華宵の女将は、ほっそりとした指を唇にあてて何事かを考えている。やがて、ぽん……と手を打った。舐めるような色めいた瞳でスフを見て、嫣然と笑う。男であれば誘われていると勘違いして頬を染めそうだったが、スフの表情は動かない。

「じゃあ、私が雇おうかしら」

「何……?」

初めてスフの表情が動き、不機嫌そうに眉をひそめた。

「館の娘たちに楽器を教えて頂戴、って頼んだら、快く引き受けてくれてよ?」

「館に置くつもりか?」

「あら、貴方には関係ないのでしょう? あの態度と風貌だもの。目立つのは困るから、表立っては置けないけれど……楽の音に惚れた男でも居れば、部屋に出てもらってもかまわないし。あの娘も、それは別に構わないって言ってたわよ?……それに、事情を知っている女が増えるのは、こちらとしては好都合」

「……」

「ふふ、これも珍しい。貴方が溜息?」

女将が勝ち誇ったような表情でスフを見た。

「しかし、あれは我らの組織とは何のかかわりも無い、ただの……」

「そうかしら。少なくとも人の声を一度聞いたら忘れない、とか、喧騒の中で特定の会話を聞く……っていう特技があるわよ。それに楽器も。竪琴だけじゃあないわ。弦を使うものなら大体使えるそうよ。たいしたものじゃない」

「……」

沈黙したスフをさらに女将は追いかけた。

「記憶を消さないのはなぜ?……ねえ、スフ。拾って見出したなら、最後まで面倒見るのが責任ってもんでしょう」

<影>の長は瞑目して眉間の皺を深くしていたが、やがて目を開けると諦めたように言った。

「楽器を教えるだけにしろ」

「組織の説明は?」

「私からする」

スフは執務机を立った。

****

「華宵の館」では、娘達に歌と音を教える響きが時折聞こえる。笑いさざめく女たちの声に混ざって、弦を爪弾く音は心地よく、練習のものであっても男たちの耳を楽しませて興を引いた。あの楽を教えている者は誰か……と聞くものもあったが、楽の主が出て来ることは無い。それがまた神秘的でもあった。

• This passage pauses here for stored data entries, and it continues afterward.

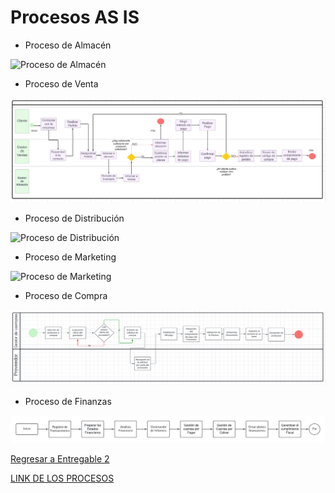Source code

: # Procesos AS IS

- Proceso de Almacén

![Proceso de Almacén](proceso%20almacén.jpg)

- Proceso de Venta

![Proceso de Venta](ProcesoVentaBPMN.png)

- Proceso de Distribución
  
![Proceso de Distribución](proceso%20distribución.jpg)

- Proceso de Marketing

![Proceso de Marketing](BPMN_%20marketing.jpeg)

- Proceso de Compra

![Proceso de Compra](BPMN_Compra.png)

- Proceso de Finanzas

![Proceso de Finanzas](Proceso%20Finanzas.jpg)

[Regresar a Entregable 2](../entregable2.md)

[LINK DE LOS PROCESOS](https://lucid.app/lucidchart/46969141-23a9-4592-982c-7a9c75f03020/edit?invitationId=inv_b03caa5c-b2ef-43e2-ab86-18ab6ad4c6d7&page=oaMogpwSXfe8#)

その楽の音が娘達の習いの声に混ざらず、どのような音にも邪魔されること無く響くことがあった。それは練習ではなく、何者かに聞かせているように丁寧で細やかだ。

盲目の楽師と影の長との間に何があったのか、知る者は居ない。ただ、<影>達は理解している。

竪琴の音色は華宵の館に沈む影と闇を隠す。

その音が聞こえている時間が、獅子の影を統率する男スファトリクルフが、己に休息を許した時間なのだ。